We wern't sure if there was anything else we could call this recipe...it pretty much sums it up: your standard Pollo a la Brasa with the deep carmel flavor and hoppy bite of a rich Porter. We even tried this baby with the Rogue Mocha Porter...wow.

This is based on our Classic Pollo a la Brasa with the emphasis on the beer. We found that for some reason, (maybe the extra carmel in the beer), that we need a bit less Soy Sauce than our standard bird. Also, becasue the beer has its own profile, we have not called for the typical splash of vinegar b/c we found the flavor to competed too much with the hoppyness of the beer.
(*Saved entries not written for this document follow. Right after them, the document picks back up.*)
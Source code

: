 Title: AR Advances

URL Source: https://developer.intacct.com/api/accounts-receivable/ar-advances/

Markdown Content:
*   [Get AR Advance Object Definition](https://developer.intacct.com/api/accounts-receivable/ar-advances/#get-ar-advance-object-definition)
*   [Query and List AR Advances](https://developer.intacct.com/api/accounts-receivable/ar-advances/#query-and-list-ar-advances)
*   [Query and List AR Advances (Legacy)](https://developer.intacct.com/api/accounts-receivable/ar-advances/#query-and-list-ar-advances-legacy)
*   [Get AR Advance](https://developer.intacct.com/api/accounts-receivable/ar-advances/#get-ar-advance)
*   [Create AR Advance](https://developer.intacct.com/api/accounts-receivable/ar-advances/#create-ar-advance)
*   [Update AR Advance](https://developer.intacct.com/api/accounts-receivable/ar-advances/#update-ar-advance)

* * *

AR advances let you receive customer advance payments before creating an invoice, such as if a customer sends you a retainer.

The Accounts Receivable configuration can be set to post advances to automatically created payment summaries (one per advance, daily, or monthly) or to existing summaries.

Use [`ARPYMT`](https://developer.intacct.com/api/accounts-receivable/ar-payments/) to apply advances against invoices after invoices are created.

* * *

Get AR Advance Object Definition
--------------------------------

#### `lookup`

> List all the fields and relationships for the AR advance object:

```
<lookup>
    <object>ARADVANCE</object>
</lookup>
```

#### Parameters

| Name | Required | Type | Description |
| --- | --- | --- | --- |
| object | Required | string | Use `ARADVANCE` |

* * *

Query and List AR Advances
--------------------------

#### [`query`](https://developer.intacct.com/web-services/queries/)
Let us know what you think...enjoy!


Instructions

Ingredients:

  • 1 (2 1/2 to 3 1/2 pound) broiler-fryer chicken
  • 1 tablespoon rosemary
  • 1 teaspoon huacatay (many substitues - check substitutions)
  • 1/2 tablespoon salt
  • 1 teaspoon cracked black pepper
  • 1 teaspoon cumin
  • 1/2 teaspoon Ground Achiote(Annato) (substitue Paprika)
  • 1 tsp soy sauce
  • 1 tablespoon ginger paste
  • 1 tablespoon aji (either fresh or minced fresh - check substitutions)
  • 2 tablespoons garlic paste
  • 1/2 cup porter(don't drink all of it, you may need more)
  • salt and pepper
  • Oil for the grill

Hardware:

  • Upright or Immersion Blender (or mortar and pestle)
  • Grill with rotisserie or a grill setup for indirect grilling
  • Chef's Knives
  • Grill Utensils
  • Spray water bottle for flare-ups
  • Cutting Board
  • Meat Thermometer

Condiments:

    Porter Pollo

  1. Step 1

    Rinse chicken well inside out, pat dry, cut off excess fat, tuck the wings

  2. Step 2

    Combine the reaiming ingredients in an upright mixer (or in a bowl if using an Immersion blender)

  3. Step 3

    Pulse mixture until you have a paste. If necessary, thin the mixture with more porter.

  4. Step 4

    Taste it. Add splash of vinegar and salt accordingly.

  5. Step 5

    Rub the chicken with mixture inside and out, making sure you covered all parts of the chickens. Flavoring cannot naturally penetrate chicken skin. Where ever possible, it is important to seperate the skin and apply the paste directly to the meat.

  6. Step 6

    Seal them up in a large zip-top bag (or in a large bowl covered in plastic wrap) and put them in the fridge for 6 hours.

  7. Step 7

    Prepare your Grill. We of course like to use wood char rather than gas, but use what you have. In our "Alternative Methods" section, we even explore Deep Fried Pollo. But for now, we'll stick to the Brasa bro. If you lack a Grill Rotisserie, you will need to setup your grill for indirect grilling*. Be careful not to 'smoke' the chicken. We are not here to smoke anything. The best Pollo a la Brasa has a slight charcoal flavor but NOT a smokey flavor.
    *See tips below

  8. Step 8

    Maintain the pollo and the fire. It will take in a semi-open grill about 1 hour to 1 1/4 of an hour at medium heat (180 - 200 degrees F.) on an open Grill will take a little longer and temperature must be between 200 - 240 degrees F. Chicken should be about 12 inches away from fire at least. Much of this depends on your grill and your personal experience, so feel free to experiment. If you are using a rotiserrie, you may want to have the coals closer. Remove the bird from the Grill and place on a large cutting board when it has reached an internal temperature slightly over 170 degrees*. Don't drink too many beers here...remember...this is fire.
    *See tips below

  9. Step 9

    When the bird has sat for 10 minutes, quarter the bird with a butcher knife and serve with the condiments and an Icy cold glass of Porter (or 3 or 4)



  10. Tips
    • If you lack a grill rotisserie, the "Beer Can" method of grilling chicken works great in a pinch. For details on the Beer Can method, see our post here.
    • Because your bird has been thoroughly tenderized, it can withstand the high internal temperature. It is necessary to reach this high internal temperature in order to achive Pollo Perfection.
    • If you don't have fresh Huacatay or any Huacatay at all, fret not. Run to Latin market and you will likely be in luck. If you don't have one of those either...don't worry about it. If you have a garden or grocery store near-by, you may be in business: pulverize fresh mint with corriander and a little basil.
      Alternativly, if you are so inclined, grow the stuff. Its easy and grows like a weed, Check out our post on Huacatay.